4. The very concept of the stable ego has itself been challenged -- it has been suggested that our 'selves' as entities, as discrete and identifiable beings, is a cultural concept, that 'we' are in fact processes of symbolization, not stable beings. We 'occupy' different realms of meaning (this is known as the de-centered ego); we are produced by language, or by symbolization in various forms (the focus of much post-structural thought on language as the sole means of and process of symbolization may be a limitation) and as such exist as unstable vortices of meaningfulness; much of what we may mean or be is generated by forces which have been repressed and are experiences in displaced ways, so that Lacan has suggested that who we really are in our unconscious, not our highly modulated and culturally controlled conscious selves.
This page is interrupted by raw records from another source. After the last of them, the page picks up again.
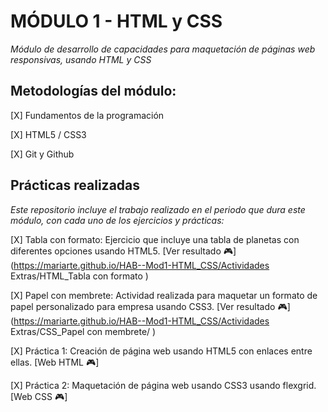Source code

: # MÓDULO 1 - HTML y CSS

*Módulo de desarrollo de capacidades para maquetación de páginas web responsivas, usando HTML y CSS*
  
  

## Metodologías del módulo:

[X] Fundamentos de la programación

[X] HTML5 / CSS3

[X] Git y Github

  
  

## Prácticas realizadas
*Este repositorio incluye el trabajo realizado en el periodo que dura este módulo, con cada uno de los ejercicios y prácticas:*

[X] Tabla con formato: Ejercicio que incluye una tabla de planetas con diferentes opciones usando HTML5. [Ver resultado  :video_game:](https://mariarte.github.io/HAB--Mod1-HTML_CSS/Actividades Extras/HTML_Tabla con formato
)

[X] Papel con membrete: Actividad realizada para maquetar un formato de papel personalizado para empresa usando CSS3. [Ver resultado  :video_game:](https://mariarte.github.io/HAB--Mod1-HTML_CSS/Actividades Extras/CSS_Papel con membrete/
)

[X] Práctica 1: Creación de página web usando HTML5 con enlaces entre ellas. [Web HTML  :video_game:]

[X] Práctica 2: Maquetación de página web usando CSS3 usando flexgrid. [Web CSS  :video_game:]
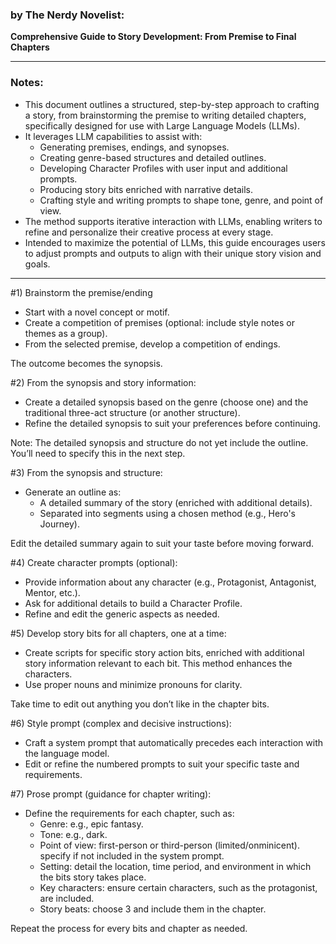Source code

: ### **by The Nerdy Novelist:**
**Comprehensive Guide to Story Development: From Premise to Final Chapters**

---

### **Notes:**
- This document outlines a structured, step-by-step approach to crafting a story, from brainstorming the premise to writing detailed chapters, specifically designed for use with Large Language Models (LLMs).
- It leverages LLM capabilities to assist with:
  - Generating premises, endings, and synopses.
  - Creating genre-based structures and detailed outlines.
  - Developing Character Profiles with user input and additional prompts.
  - Producing story bits enriched with narrative details.
  - Crafting style and writing prompts to shape tone, genre, and point of view.
- The method supports iterative interaction with LLMs, enabling writers to refine and personalize their creative process at every stage.
- Intended to maximize the potential of LLMs, this guide encourages users to adjust prompts and outputs to align with their unique story vision and goals.

---

#1) Brainstorm the premise/ending
   - Start with a novel concept or motif.
   - Create a competition of premises (optional: include style notes or themes as a group).
   - From the selected premise, develop a competition of endings.

   The outcome becomes the synopsis.

#2) From the synopsis and story information:
   - Create a detailed synopsis based on the genre (choose one) and the traditional three-act structure (or another structure).
   - Refine the detailed synopsis to suit your preferences before continuing.

   Note: The detailed synopsis and structure do not yet include the outline. You’ll need to specify this in the next step.

#3) From the synopsis and structure:
   - Generate an outline as:
     - A detailed summary of the story (enriched with additional details).
     - Separated into segments using a chosen method (e.g., Hero's Journey).

   Edit the detailed summary again to suit your taste before moving forward.

#4) Create character prompts (optional):
   - Provide information about any character (e.g., Protagonist, Antagonist, Mentor, etc.).
   - Ask for additional details to build a Character Profile.
   - Refine and edit the generic aspects as needed.

#5) Develop story bits for all chapters, one at a time:
   - Create scripts for specific story action bits, enriched with additional story information relevant to each bit. This method enhances the characters.
   - Use proper nouns and minimize pronouns for clarity.

   Take time to edit out anything you don’t like in the chapter bits.

#6) Style prompt (complex and decisive instructions):
   - Craft a system prompt that automatically precedes each interaction with the language model.
   - Edit or refine the numbered prompts to suit your specific taste and requirements.

#7) Prose prompt (guidance for chapter writing):
   - Define the requirements for each chapter, such as:
     - Genre: e.g., epic fantasy.
     - Tone: e.g., dark.
     - Point of view: first-person or third-person (limited/onminicent). specify if not included in the system prompt.
     - Setting: detail the location, time period, and environment in which the bits story takes place.
     - Key characters: ensure certain characters, such as the protagonist, are included.
     - Story beats: choose 3 and include them in the chapter.

   Repeat the process for every bits and chapter as needed.
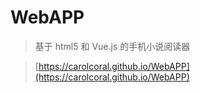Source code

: # WebAPP

> 基于 html5 和 Vue.js 的手机小说阅读器 

> [https://carolcoral.github.io/WebAPP](https://carolcoral.github.io/WebAPP)
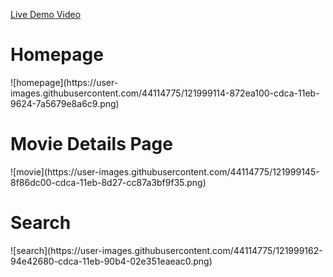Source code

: <a href="https://www.linkedin.com/posts/piyush-tekwani-9423ba182_webdevelopment-frontend-html-activity-6809079161857036288-2KAM">Live Demo Video </a> <br>
<h1>Homepage</h1>
![homepage](https://user-images.githubusercontent.com/44114775/121999114-872ea100-cdca-11eb-9624-7a5679e8a6c9.png)
<h1>Movie Details Page</h1>
![movie](https://user-images.githubusercontent.com/44114775/121999145-8f86dc00-cdca-11eb-8d27-cc87a3bf9f35.png)
<h1>Search</h1>
![search](https://user-images.githubusercontent.com/44114775/121999162-94e42680-cdca-11eb-90b4-02e351eaeac0.png)
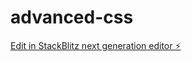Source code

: # advanced-css

[Edit in StackBlitz next generation editor ⚡️](https://stackblitz.com/~/github.com/adibadi12/advanced-css)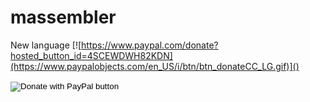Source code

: # massembler
New language
[![https://www.paypal.com/donate?hosted_button_id=4SCEWDWH82KDN](https://www.paypalobjects.com/en_US/i/btn/btn_donateCC_LG.gif)]()

<form action="https://www.paypal.com/donate" method="post" target="_top">
<input type="hidden" name="hosted_button_id" value="4SCEWDWH82KDN" />
<input type="image" src="https://www.paypalobjects.com/en_US/i/btn/btn_donateCC_LG.gif" border="0" name="submit" title="PayPal - The safer, easier way to pay online!" alt="Donate with PayPal button" />
<img alt="" border="0" src="https://www.paypal.com/en_BG/i/scr/pixel.gif" width="1" height="1" />
</form>




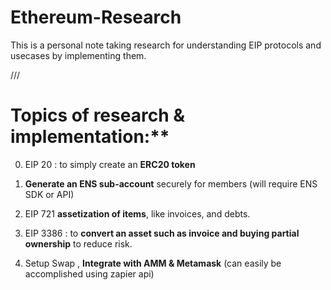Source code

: # Ethereum-Research
This is a personal note taking research for understanding EIP protocols and usecases by implementing them.

///

# Topics of research & implementation:**


 0. EIP 20 : to simply create an **ERC20 token** 

 1. **Generate an ENS sub-account** securely for members  (will require ENS SDK or API)

 2. EIP 721 **assetization of items**, like invoices, and debts.

 3. EIP 3386 : to **convert an asset such as invoice and buying partial ownership** to reduce risk.

 4. Setup Swap , **Integrate with AMM & Metamask**   (can easily be accomplished using zapier api)





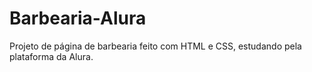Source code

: # Barbearia-Alura
Projeto de página de barbearia feito com HTML e CSS, estudando pela plataforma da Alura.
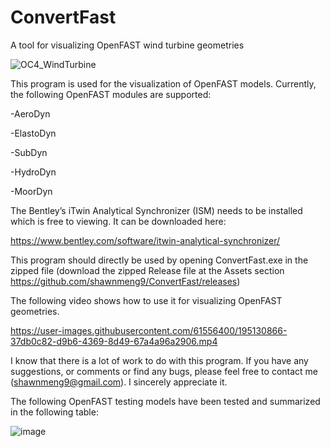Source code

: # ConvertFast
A tool for visualizing OpenFAST wind turbine geometries

![OC4_WindTurbine](https://user-images.githubusercontent.com/61556400/229302873-6e55d911-2e2b-4823-87be-a3acaac60211.png)

This program is used for the visualization of OpenFAST models. Currently, the following OpenFAST modules are supported:

-AeroDyn

-ElastoDyn

-SubDyn

-HydroDyn

-MoorDyn

The Bentley’s iTwin Analytical Synchronizer (ISM) needs to be installed which is free to viewing. It can be downloaded here:

https://www.bentley.com/software/itwin-analytical-synchronizer/

This program should directly be used by opening ConvertFast.exe in the zipped file (download the zipped Release file at the Assets section https://github.com/shawnmeng9/ConvertFast/releases)

The following video shows how to use it for visualizing OpenFAST geometries.

https://user-images.githubusercontent.com/61556400/195130866-37db0c82-d9b6-4369-8d49-67a4a96a2906.mp4

I know that there is a lot of work to do with this program. If you have any suggestions, or comments or find any bugs, please feel free to contact me (shawnmeng9@gmail.com). I sincerely appreciate it.

The following OpenFAST testing models have been tested and summarized in the following table:

![image](https://user-images.githubusercontent.com/61556400/198859390-2830a285-00c3-4677-b7de-345bf5725f5f.png)
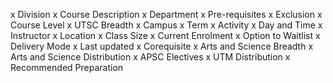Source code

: x Division
x Course Description
x Department
x Pre-requisites
x Exclusion
x Course Level
x UTSC Breadth
x Campus
x Term
x Activity
x Day and Time
x Instructor
x Location
x Class Size
x Current Enrolment
x Option to Waitlist
x Delivery Mode
x Last updated
x Corequisite
x Arts and Science Breadth
x Arts and Science Distribution
x APSC Electives
x UTM Distribution
x Recommended Preparation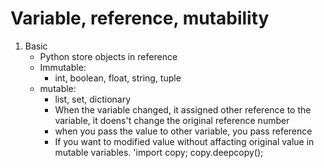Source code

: # Variable, reference, mutability 
1. Basic 
   - Python store objects in reference 
   - Immutable:
     - int, boolean, float, string, tuple
   - mutable:
     - list, set, dictionary
     - When the variable changed, it assigned other reference to the variable, it doens't change the original reference number
     - when you pass the value to other variable, you pass reference
     - If you want to modified value without affacting original value in mutable variables. 
     'import copy; copy.deepcopy();
   
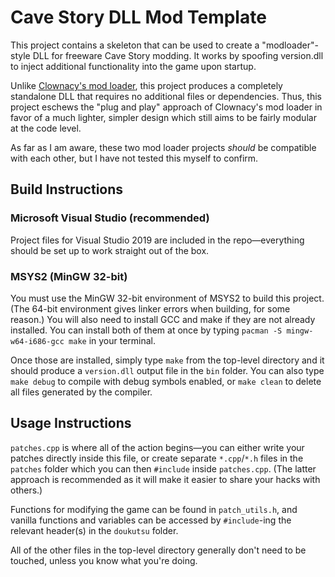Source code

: # Cave Story DLL Mod Template
This project contains a skeleton that can be used to create a
"modloader"-style DLL for freeware Cave Story modding.
It works by spoofing version.dll to inject additional functionality
into the game upon startup.

Unlike [Clownacy's mod loader](https://github.com/Clownacy/Cave-Story-Mod-Loader),
this project produces a completely standalone DLL that requires
no additional files or dependencies. Thus, this project eschews the "plug and play"
approach of Clownacy's mod loader in favor of a much lighter, simpler design
which still aims to be fairly modular at the code level.

As far as I am aware, these two mod loader projects *should* be compatible with
each other, but I have not tested this myself to confirm.

## Build Instructions

### Microsoft Visual Studio (recommended)
Project files for Visual Studio 2019 are included in the repo—everything should
be set up to work straight out of the box.

### MSYS2 (MinGW 32-bit)
You must use the MinGW 32-bit environment of MSYS2 to build this project.
(The 64-bit environment gives linker errors when building, for some reason.)
You will also need to install GCC and make if they are not already installed.
You can install both of them at once by typing `pacman -S mingw-w64-i686-gcc make`
in your terminal.

Once those are installed, simply type `make` from the top-level directory and it
should produce a `version.dll` output file in the `bin` folder.
You can also type `make debug` to compile with debug symbols enabled, or
`make clean` to delete all files generated by the compiler.

## Usage Instructions

`patches.cpp` is where all of the action begins—you can either write your patches
directly inside this file, or create separate `*.cpp`/`*.h` files in the `patches`
folder which you can then `#include` inside `patches.cpp`. (The latter approach is
recommended as it will make it easier to share your hacks with others.)

Functions for modifying the game can be found in `patch_utils.h`, and vanilla
functions and variables can be accessed by `#include`-ing the relevant header(s)
in the `doukutsu` folder.

All of the other files in the top-level directory generally don't need to be touched,
unless you know what you're doing.

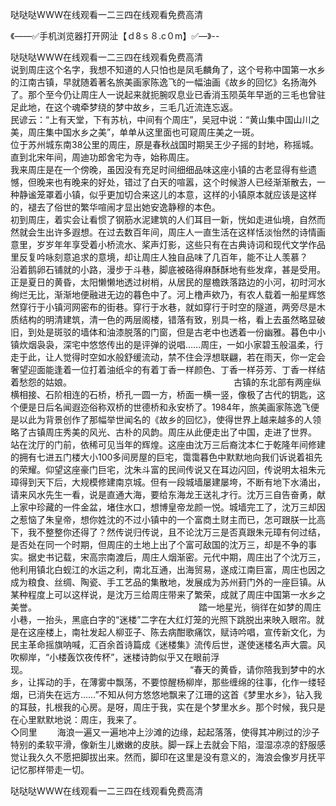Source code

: 哒哒哒WWW在线观看一二三四在线观看免费高清

《——✅手机浏览器打开网沚【ｄ8ｓ８.c０m】✅—》--

哒哒哒WWW在线观看一二三四在线观看免费高清　　　　　　　　　　　　　　　　　　　说到周庄这个名字，我想不知道的人只怕也是凤毛麟角了，这个号称中国第一水乡的江南古镇，早就随着著名旅美画家陈逸飞的一幅油画《故乡的回忆》名扬海外了。那个至今仍让周庄人一说起来就扼腕叹息业已香消玉陨英年早逝的三毛也曾驻足此地，在这个魂牵梦绕的梦中故乡，三毛几近流连忘返。　　　　　　　　　　　　　　　　　　　民谚云：“上有天堂，下有苏杭，中间有个周庄”，吴冠中说：“黄山集中国山川之美，周庄集中国水乡之美”，单单从这里面也可窥周庄美之一斑。　　　　　　　　　　　　　　　　　　　位于苏州城东南38公里的周庄，原是春秋战国时期吴王少子摇的封地，称摇城。直到北宋年间，周迪功郎舍宅为寺，始称周庄。　　　　　　　　　　　　　　　　　　　我来周庄是在一个傍晚，虽因没有充足时间细细品味这座小镇的古老显得有些遗憾，但晚来也有晚来的好处，错过了白天的喧嚣，这个时候游人已经渐渐散去，一种静谧笼罩着小镇，似乎更加切合来这儿的本意，这样的小镇原本就应该是这样的，褪去了俗世的繁华喧闹才显出她安逸静穆的本色。　　　　　　　　　　　　　　　　　　　初到周庄，着实会让看惯了钢筋水泥建筑的人们耳目一新，恍如走进仙境，自然而然就会生出许多遐想。在过去数百年间，周庄人一直生活在这样恬淡怡然的诗情画意里，岁岁年年享受着小桥流水、桨声灯影，这些只有在古典诗词和现代文学作品里反复吟咏刻意追求的意境，却让周庄人独自品味了几百年，能不让人羡慕？　　　　　　　　　　　　　　　　　　　沿着鹅卵石铺就的小路，漫步于斗巷，脚底被硌得麻酥酥地有些发痒，甚是受用。正是夏日的黄昏，太阳懒懒地透过树梢，从居民的屋檐跌落路边的小河，初时河水绚烂无比，渐渐地便融进无边的暮色中了。河上橹声欸乃，有农人载着一船星辉悠然穿行于小镇河网密布的街巷。穿行于水巷，就如穿行于时空的隧道，两旁尽是木质结构的明清建筑，清一色的两层阁楼，错落有致，别具一格，看上去虽然略显破旧，到处是斑驳的墙体和油漆脱落的门窗，但是古老中也透着一份幽雅。暮色中小镇炊烟袅袅，深宅中悠悠传出的是评弹的说唱……周庄，一如小家碧玉般温柔，行走于此，让人觉得时空如水般舒缓流动，禁不住会浮想联翩，若在雨天，你一定会奢望迎面能逢着一位打着油纸伞的有着丁香一样颜色、丁香一样芬芳、丁香一样结着愁怨的姑娘。　　　　　　　　　　　　　　　　　　　古镇的东北部有两座纵横相接、石阶相连的石桥，桥孔一圆一方，桥面一横一竖，像极了古代的钥匙，这个便是日后名闻遐迩俗称双桥的世德桥和永安桥了。1984年，旅美画家陈逸飞便是以此为背景创作了那幅举世闻名的《故乡的回忆》，使得世界上越来越多的人领略了古镇周庄秀美的风光、古朴的风韵。周庄从此便走出了中国，走进了世界。　　　　　　　　　　　　　　　　　　　站在沈厅的门前，依稀可见当年的辉煌。这座由沈万三后裔沈本仁于乾隆年间修建的拥有七进五门楼大小100多间房屋的巨宅，霭霭暮色中默默地向我们诉说着祖先的荣耀。仰望这座豪门巨宅，沈朱斗富的民间传说又在耳边闪回，传说明太祖朱元璋得到天下后，大规模修建南京城。但有一段城墙屡建屡垮，不断有地下水涌出，请来风水先生一看，说是直通大海，要给东海龙王送礼才行。沈万三自告奋勇，献上家中珍藏的一件金盆，堵住水口，想博皇帝龙颜一悦。城墙完工了，沈万三却因之惹恼了朱皇帝，想你姓沈的不过小镇中的一个富商土财主而已，怎可跟朕一比高下，我不整整你还得了？然传说归传说，且不论沈万三是否真跟朱元璋有何过结，是否处在同一个时期，但周庄的土地上出了个富可敌国的沈万三，却是不争的事实。据史书记载，宋高宗南渡后，周庄人烟渐密。元代中期，周庄出了个沈万三，他利用镇北白蚬江的水运之利，南北互通，出海贸易，遂成江南巨富，周庄也因之成为粮食、丝绸、陶瓷、手工艺品的集散地，发展成为苏州葑门外的一座巨镇。从某种程度上可以这样说，是沈万三给周庄带来了繁荣，成就了周庄中国第一水乡之美誉。　　　　　　　　　　　　　　　　　　　踏一地星光，徜徉在如梦的周庄小巷，一抬头，黑底白字的“迷楼”二字在大红灯笼的光照下跳脱出来映入眼帘。就是在这座楼上，南社发起人柳亚子、陈去病酣歌痛饮，赋诗吟唱，宣传新文化，为民主革命摇旗呐喊，汇百余首诗篇成《迷楼集》流传后世，遂使迷楼名声大震。风吹柳岸，“小楼轰饮夜传杯”，迷楼诗韵似乎又在眼前浮现。　　　　　　　　　　　　　　　　　　　“春天的黄昏，请你陪我到梦中的水乡，让挥动的手，在薄雾中飘荡，不要惊醒杨柳岸，那些缠绵的往事，化作一缕轻烟，已消失在远方……”不知从何方悠悠地飘来了江珊的这首《梦里水乡》，钻入我的耳鼓，扎根我的心房。是呀，周庄于我，实在是个梦里水乡。那个时候，我只是在心里默默地说：周庄，我来了。　　　　　　　　　　　　　　　　　　　　　　　　　　　　　　　　　　　　　　　　　　　　　　　　　　　　◇同里
　　海浪一遍又一遍地冲上沙滩的边缘，起起落落，使得其冲刷过的沙子特别的柔软平滑，像新生儿嫩嫩的皮肤。脚一踩上去就会下陷，湿湿凉凉的舒服感觉让我久久不愿把脚拔出来。然而，脚印在这里是没有意义的，海浪会像岁月抚平记忆那样带走一切。





哒哒哒WWW在线观看一二三四在线观看免费高清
5. The very idea of, and the centrality to our culture of, 'the individual', has been seen as an ideological conception, a product of the capitalist revolution in the late seventeenth century. In support of this idea one might note that the "rights of the individual" were not theorized until the eighteenth century, and wonder whether humankind just hadn't been bright enough to think of them until then, or if the centrality of the concept 'the individual' is an historical phenomenon. There are various claims that the idea of "the author" was not a significant concept before this time. In partial support of this it might be noted that the use of the word "original" in a positive sense to refer to 'authored' texts, paintings, etc., did not occur until the late eighteenth century, not long after, for instance, the emergence of the idea that individual actors might give their own interpretations of roles.


It is still possible for many people to write off all these questions, to dismiss them. It isn't very helpful to do so. ‘Common sense’ may say that of course there is a unitary author who arrived at his own meanings and put them into highly communicable form in a poem and sent them to us. But anyone who has thought for a minute about what common sense has told people throughout human civilization should be very wary of common sense, because it’s probably your learned, unexamined patterns of thought talking to you. And in any case in a university we are responsible for more than common sense. We are responsible for the charted and uncharted implications of human thought and action, and so we must proceed with openness and care. And no one should be satisfied with that ‘common sense’ response who has thought very carefully about the nature of authorship, the construction of meaning, creativity, the nature of art, the relation between meaning and interpretation, or the problems of hermeneutics, that is, interpreting over time, class and region. Ultimately it doesn’t explain enough of what happens and most importantly doesn't open up (indeed tends to close off) the problems that the concept of authorship raises.

I hope by now it is clear that I do not mean, and the theorists do not mean, that there was not a person who thought, felt, planned and wrote. What is in question is what is meant by authorship, and the assumption that the meaning of a work is the product of a single self-determining author, in control of his meanings, who fulfills his intentions and only his intentions. In the jargon of contemporary theory the concept of the author is a 'contested' concept, and our first task is to 'problematize' it, to see what the issues are which have led it to be contested. To contest something is to question its common usage and to scrutinize it for its full but often obscured meanings and implications.